他に、ギアの操作にも慣れが必要だった。私は普通車の免許を AT 限定で取ってしまったので、人生で一度もマニュアルトランスミッション付きの車を扱ったことがなかった。 ただし、事前にギアの動作原理や操作方法について学習していたため、扱いにはすぐに慣れることができた。

指導員の方々の運転技術は極めて高度で、超小回りターンや超低速走行などのテクニックの数々にはとても驚いた。 初心者かつコミュ障の私に対しても優しく、しかし厳しく指導していただき、大変有意義な時間となった。 バイクでは誤った運転がそのまま死に直結するので、厳しく指導してもらえるのはとてもありがたかった。

さて、教習や卒業試験の中でこなさなければならない「検定課題」というものがいくつかあるので紹介する。

S 字・クランク

普通車の教習でもおなじみのものである。二輪車の場合はコース両側面にパイロンが立ててあり、そこに接触(≒脱輪)すると一発アウトなので気をつけなくてはならない。 ギアを 2 速にして、半クラッチとリヤブレーキで速度を調節するとやりやすかった。

スラローム

パイロンが 5 本立ててあり、その脇を九十九折りのように走り抜ける。ただハンドルを切るのではなく、リズム良く体重移動することが肝要である。 下半身が横に移動しても、上半身はブレずに安定させるという点において、スキーと似ていると感じた。

一本橋

長さ 15m で幅 30cm の一本橋の上を、7 秒以上かけて渡る。橋から落ちたら一発アウトである。 橋に乗るときに不安定になりがちなので、勢いをつけて乗るのが良いと思う。
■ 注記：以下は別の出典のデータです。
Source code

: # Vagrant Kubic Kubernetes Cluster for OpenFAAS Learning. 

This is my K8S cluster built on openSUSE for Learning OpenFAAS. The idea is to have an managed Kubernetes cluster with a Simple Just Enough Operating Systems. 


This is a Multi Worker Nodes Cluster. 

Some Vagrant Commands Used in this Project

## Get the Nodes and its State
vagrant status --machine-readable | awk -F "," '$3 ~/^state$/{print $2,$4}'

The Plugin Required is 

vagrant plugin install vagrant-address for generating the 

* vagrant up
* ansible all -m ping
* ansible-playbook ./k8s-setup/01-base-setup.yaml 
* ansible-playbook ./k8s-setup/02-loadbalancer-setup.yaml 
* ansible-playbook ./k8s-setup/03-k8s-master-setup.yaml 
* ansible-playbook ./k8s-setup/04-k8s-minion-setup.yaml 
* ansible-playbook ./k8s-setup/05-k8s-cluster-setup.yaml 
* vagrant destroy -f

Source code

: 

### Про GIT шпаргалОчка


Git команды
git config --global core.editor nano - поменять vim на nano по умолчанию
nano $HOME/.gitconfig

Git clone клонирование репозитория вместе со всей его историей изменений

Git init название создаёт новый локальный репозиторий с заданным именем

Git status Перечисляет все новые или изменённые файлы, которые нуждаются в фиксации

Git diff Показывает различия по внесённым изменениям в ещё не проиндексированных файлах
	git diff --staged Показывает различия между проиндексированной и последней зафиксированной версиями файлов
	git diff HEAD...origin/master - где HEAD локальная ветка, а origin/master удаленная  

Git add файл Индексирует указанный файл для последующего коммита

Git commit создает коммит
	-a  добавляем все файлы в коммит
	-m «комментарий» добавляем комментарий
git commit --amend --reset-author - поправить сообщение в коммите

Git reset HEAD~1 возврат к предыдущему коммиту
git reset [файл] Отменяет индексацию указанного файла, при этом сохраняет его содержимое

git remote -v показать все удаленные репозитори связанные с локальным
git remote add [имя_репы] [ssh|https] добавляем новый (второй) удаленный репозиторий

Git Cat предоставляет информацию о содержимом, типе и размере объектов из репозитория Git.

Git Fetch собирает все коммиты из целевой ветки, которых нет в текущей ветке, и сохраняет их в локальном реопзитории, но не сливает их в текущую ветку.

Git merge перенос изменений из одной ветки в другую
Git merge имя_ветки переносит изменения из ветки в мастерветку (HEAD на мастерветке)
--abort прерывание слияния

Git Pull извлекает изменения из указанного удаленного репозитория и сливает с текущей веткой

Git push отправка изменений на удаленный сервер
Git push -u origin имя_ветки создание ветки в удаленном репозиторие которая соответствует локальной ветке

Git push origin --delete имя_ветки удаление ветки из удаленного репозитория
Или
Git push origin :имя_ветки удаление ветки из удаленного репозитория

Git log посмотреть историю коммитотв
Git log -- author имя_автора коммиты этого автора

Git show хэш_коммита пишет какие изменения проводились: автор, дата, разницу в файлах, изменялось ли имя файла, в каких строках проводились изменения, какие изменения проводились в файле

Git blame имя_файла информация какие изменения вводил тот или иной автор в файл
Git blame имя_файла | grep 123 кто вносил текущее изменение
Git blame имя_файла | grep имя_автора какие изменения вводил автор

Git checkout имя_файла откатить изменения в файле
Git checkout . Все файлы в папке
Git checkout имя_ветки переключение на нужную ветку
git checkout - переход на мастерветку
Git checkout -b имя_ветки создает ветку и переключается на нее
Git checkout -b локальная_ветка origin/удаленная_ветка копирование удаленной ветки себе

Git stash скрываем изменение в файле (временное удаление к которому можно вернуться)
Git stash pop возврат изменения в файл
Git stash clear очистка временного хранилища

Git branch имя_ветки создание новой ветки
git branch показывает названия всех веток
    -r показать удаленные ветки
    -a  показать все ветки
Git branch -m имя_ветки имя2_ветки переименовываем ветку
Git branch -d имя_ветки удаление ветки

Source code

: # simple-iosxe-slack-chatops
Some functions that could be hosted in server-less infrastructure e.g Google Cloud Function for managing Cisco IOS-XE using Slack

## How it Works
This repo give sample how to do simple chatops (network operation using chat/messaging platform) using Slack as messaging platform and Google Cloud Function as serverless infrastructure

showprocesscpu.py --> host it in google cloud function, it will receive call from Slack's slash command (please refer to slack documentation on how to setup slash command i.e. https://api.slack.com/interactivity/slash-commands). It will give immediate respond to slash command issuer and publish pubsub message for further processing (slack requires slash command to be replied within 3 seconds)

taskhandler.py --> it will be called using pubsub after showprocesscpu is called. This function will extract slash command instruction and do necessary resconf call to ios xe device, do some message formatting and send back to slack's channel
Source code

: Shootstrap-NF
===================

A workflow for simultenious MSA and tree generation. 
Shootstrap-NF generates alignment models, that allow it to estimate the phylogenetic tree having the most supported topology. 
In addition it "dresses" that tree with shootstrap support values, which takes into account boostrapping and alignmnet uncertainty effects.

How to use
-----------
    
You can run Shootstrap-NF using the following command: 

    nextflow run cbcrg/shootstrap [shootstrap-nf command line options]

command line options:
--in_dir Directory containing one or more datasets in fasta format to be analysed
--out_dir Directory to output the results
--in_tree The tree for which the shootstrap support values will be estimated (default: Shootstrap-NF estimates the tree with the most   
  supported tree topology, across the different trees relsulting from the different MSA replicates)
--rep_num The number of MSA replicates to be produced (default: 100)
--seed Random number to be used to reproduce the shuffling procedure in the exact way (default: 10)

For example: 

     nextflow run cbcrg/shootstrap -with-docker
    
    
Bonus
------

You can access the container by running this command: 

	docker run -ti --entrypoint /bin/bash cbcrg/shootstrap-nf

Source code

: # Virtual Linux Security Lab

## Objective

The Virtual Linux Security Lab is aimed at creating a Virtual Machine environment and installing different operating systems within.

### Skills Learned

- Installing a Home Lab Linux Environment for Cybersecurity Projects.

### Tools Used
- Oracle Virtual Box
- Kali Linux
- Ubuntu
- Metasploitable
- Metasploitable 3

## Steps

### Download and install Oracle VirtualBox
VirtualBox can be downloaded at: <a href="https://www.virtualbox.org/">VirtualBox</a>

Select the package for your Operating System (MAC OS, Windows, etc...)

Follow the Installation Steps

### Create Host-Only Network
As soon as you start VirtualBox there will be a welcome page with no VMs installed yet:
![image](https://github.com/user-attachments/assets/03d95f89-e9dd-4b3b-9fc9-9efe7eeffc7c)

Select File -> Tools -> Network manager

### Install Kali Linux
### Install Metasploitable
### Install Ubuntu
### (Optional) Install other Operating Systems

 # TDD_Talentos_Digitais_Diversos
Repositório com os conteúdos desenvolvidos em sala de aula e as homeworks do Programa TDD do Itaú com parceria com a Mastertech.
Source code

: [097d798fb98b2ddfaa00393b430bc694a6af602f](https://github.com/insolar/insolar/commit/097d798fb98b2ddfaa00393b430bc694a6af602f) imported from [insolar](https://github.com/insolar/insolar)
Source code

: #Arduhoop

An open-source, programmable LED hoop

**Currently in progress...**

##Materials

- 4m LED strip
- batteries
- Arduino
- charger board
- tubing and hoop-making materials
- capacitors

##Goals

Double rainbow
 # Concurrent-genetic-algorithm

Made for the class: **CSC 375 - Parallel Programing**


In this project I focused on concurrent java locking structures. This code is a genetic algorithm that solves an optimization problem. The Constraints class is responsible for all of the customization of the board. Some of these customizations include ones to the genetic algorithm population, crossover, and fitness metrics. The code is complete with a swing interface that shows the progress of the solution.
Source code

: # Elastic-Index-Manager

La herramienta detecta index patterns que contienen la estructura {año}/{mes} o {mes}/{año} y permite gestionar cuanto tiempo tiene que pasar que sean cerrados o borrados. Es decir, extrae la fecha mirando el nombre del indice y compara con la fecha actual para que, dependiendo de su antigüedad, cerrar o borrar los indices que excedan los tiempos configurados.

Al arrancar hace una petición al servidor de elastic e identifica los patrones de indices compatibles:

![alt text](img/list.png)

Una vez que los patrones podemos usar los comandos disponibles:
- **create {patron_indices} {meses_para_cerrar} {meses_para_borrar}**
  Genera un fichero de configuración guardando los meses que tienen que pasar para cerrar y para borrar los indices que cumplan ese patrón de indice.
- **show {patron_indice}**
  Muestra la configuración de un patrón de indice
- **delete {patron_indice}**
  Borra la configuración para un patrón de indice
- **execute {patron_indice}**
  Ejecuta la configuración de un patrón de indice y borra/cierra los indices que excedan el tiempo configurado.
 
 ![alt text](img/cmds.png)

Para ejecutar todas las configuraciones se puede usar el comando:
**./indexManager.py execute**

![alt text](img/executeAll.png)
あとは上半身の力を抜いて視点を遠方に保ちつつ速度調整すれば、容易に 7 秒は越えられるだろう。

急制動

時速 40km で走り、指定場所でブレーキをかけて 11m 以内に止まる。 はじめはタイヤがロックしてすっ転ぶことを恐れて指定場所より前にブレーキをかけ始めてしまっていたが、慣れてくると意外と止まれることに気づいてブレーキ開始も粘れるようになった。 いきなりガツンとブレーキをかけるのではなく、徐々にジワっとかけることを意識すればなんとかなる(適当)。

坂道発進

上り坂で止まり、スロットルを開けつつクラッチを徐々に繋いで発進する。 初めは少しスロットルをひねるとエンジンの回転数が急激に上がる様子にビックリしてしまっていたが、重要なのは回転数ではなくクラッチの扱いであると指導を受けてからはすんなりできるようになった。

卒業検定

延べ 17 時間に渡る教習を受けた後、卒業検定に臨んだ。本来は 8 月 13 日に受けるつもりだったが、台風による大雨と強風が予想されたので翌日に延ばしてもらった。

本番は多少緊張したが、特に問題が起きることなく切り抜けることができた。教習中には一本橋から落ちることが何回かあったので不安だったが、なんとか落ちずに済んだ。

合格証書をもらい、茨城町の免許センターに行って発行を受けた。学科試験は免除で朝早く行く必要がなかったので、わかば号ではなく TM ライナーを利用した。

「普自二」が追加された免許証

結び

教習期間は夏本番だったので、とても気温が高くて大変だった。長袖長ズボンにプロテクター着用を義務付けられていたし、バイク自体も熱を発するので灼熱地獄だった。

何はともあれ免許をゲットできたので、今後はより大きいバイクに乗り換えて快適な移動を行いたい。

余談

免許を発行したのが私の誕生日の前日であった。 免許の有効期限は発行日から数えて 3 回目の誕生日の 1 ヶ月後であるから、私の免許証の有効期限は理論上最も短くなってしまったのである。 これに気づいたのは発行申請のときに窓口のおじさんに指摘されてからであり、わざわざ出直すのも面倒だったのでそのまま発行してもらった。

これに関しては、そのうち別の免許を取る予定なので気にしないことにしている。